The nature of business is completely different in Asia. Here, we have a cost-sensitive market where affordability for the masses is one of the paramount decisions when it comes to energy. A lot of calibration is required when pushing green hydrogen in Asian markets. The real challenge is Asia's aspiration to adopt hydrogen without localisation... I'm not considering China here. If the technology comes from Europe or China, one of the biggest challenges is the lack of real-environment performance. These technologies have been developed in regions with very different grid intermittency, and environmental conditions. We don't know how these technologies will perform here and that introduces risk.

On the policy side, Asia lacks inter-regional hydrogen diplomacy.

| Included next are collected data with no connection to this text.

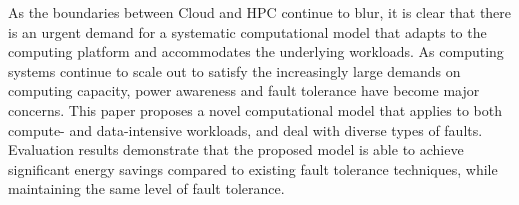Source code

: As the boundaries between Cloud and HPC continue to blur, it is clear that there is an urgent demand for a systematic computational model that adapts to the computing platform and accommodates the underlying
workloads. As computing systems continue to scale out to satisfy
the increasingly large demands on computing capacity, power
awareness and fault tolerance have become major concerns. This paper proposes a novel computational model that applies to both compute- and data-intensive workloads, and deal with diverse types of faults. Evaluation results demonstrate that the proposed model is able to achieve significant energy savings compared to existing fault tolerance techniques, while maintaining the same level of fault tolerance.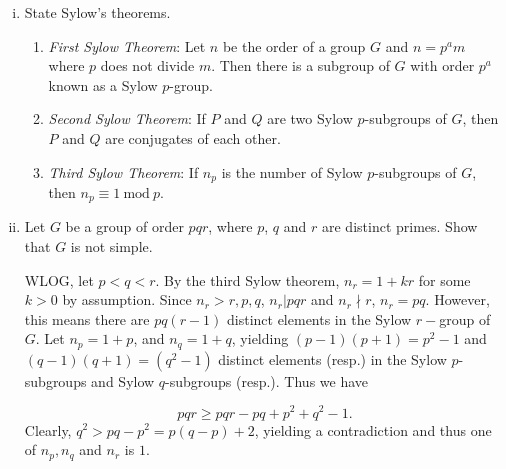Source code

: \documentclass[12pt]{article}
\begin{document}
    \begin{enumerate}[(i)]
        \item State Sylow’s theorems. 

        \begin{enumerate}
            \item \textit{First Sylow Theorem}: Let $n$ be the order of a group $G$ and $n = p^am$ where $p$ does not divide $m$. Then there is a subgroup of $G$ with order $p^a$ known as a Sylow $p$-group.
            \item \textit{Second Sylow Theorem}: If $P$ and $Q$ are two Sylow $p$-subgroups of $G$, then $P$ and $Q$ are conjugates of each other.

            \item \textit{Third Sylow Theorem}: If $n_p$ is the number of Sylow $p$-subgroups of $G$, then $n_p \equiv 1 \ \mathrm{mod}\  p.$
        \end{enumerate}

        \item Let $G$ be a group of order $pqr$, where $p$, $q$ and $r$ are distinct primes. Show that $G$ is not simple.

        WLOG, let $p < q < r$. By the third Sylow theorem, $n_r = 1 + kr$ for some $k > 0$ by assumption. Since $n_r > r, p, q$, $n_r | pqr$ and $n_r \nmid r$, $n_r = pq$. However, this means there are $pq(r-1)$ distinct elements in the Sylow $r-$group of $G$. Let $n_p = 1 + p$, and $n_q = 1 + q$, yielding $(p - 1)(p + 1) = p^2 - 1$ and $(q-1)(q+1) = (q^2 - 1)$ distinct elements (resp.) in the Sylow $p$-subgroups and Sylow $q$-subgroups (resp.). Thus we have

        $$pqr \geq pqr - pq + p^2 + q^2 -1.$$
        Clearly, $q^2 > pq  - p^2 = p(q - p) + 2$, yielding a contradiction and thus one of $n_p, n_q$ and $n_r$ is $1$.
    \end{enumerate}
\end{document}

In the EU region, you see common platforms to push the hydrogen economy. In Asia, there is no representation of hydrogen on platforms like the South Asian Association for Regional Co-operation or the Association of Southeast Asian Nations.

What kind of innovations could improve project economics?

One area is trying to reduce electrolysers' requirement for 24-7 electricity. The idea here is to develop direct DC-coupled hydrogen microgrids, so that energy storage systems are not required in between. If we can develop something like this, it can reduce costs.

Secondly, using artificial intelligence for two key purposes — predictive maintenance of machines and dynamic load shaping. At Arup, we are doing a lot of work in this space. This, along with energy optimisation, could impact up to 15-20pc of the lifecycle costs of hydrogen.

We are also trying to address the fact that the engineering world lacks hydrogen-specific references. The current engineering models used are retrofits from the hydrocarbon sector. We're assuming many things based on that experience — using those factors and scaling parameters to design hydrogen plants, which will introduce a lot of engineering risks in the future. Particularly for the Indian ecosystem, there is a need to devise the stage-gate approach in these new energy domains. The mechanism that can move from concept to feasibility in a phased manner is currently missing due to an assumption that the hydrogen and green molecule industry is mature and can be scaled up with the traditional approach.

What is your view on the Indian production-linked incentive (PLI) schemes for green hydrogen production and electrolyser manufacturing?

We need to understand the fundamental deficiencies of the PLI scheme. It is focused on triggering production, but doesn't cover system-level integration, and it ignores the ecosystem interdependence — things like land, utilities, renewable energy and offtake. This can lead to stranded assets. This is a concern for companies, which is why they are reshaping their strategies and the pace at which they are moving forward. And the scheme doesn't de-risk demand. Lastly, the scheme favours incumbents over innovators. There's a need for traditional energy incumbents to align with innovators, start-ups and incubators to find novel solutions.

What else can the government do to support the sector?

More than subsidies, what's really needed are predictive sovereign guarantees from the government, meaning price floors that are linked to macro variables in the hydrogen ecosystem — like renewable energy tariffs, ammonia demand, etc. This will make the system self-correcting. The guarantor won't need to overpay, and sovereign guarantees would kick in when there's stress in the market. This would depend on how commodity prices behave in international markets, for products like methanol and ammonia, where we see a lot of price volatility.

It's very similar to how crop insurance works in agriculture. There, adjustments are made based on changing weather conditions. In this case, the weather conditions can be replaced by the ecosystem — such as changing renewable energy prices or fluctuations in ammonia and methanol prices.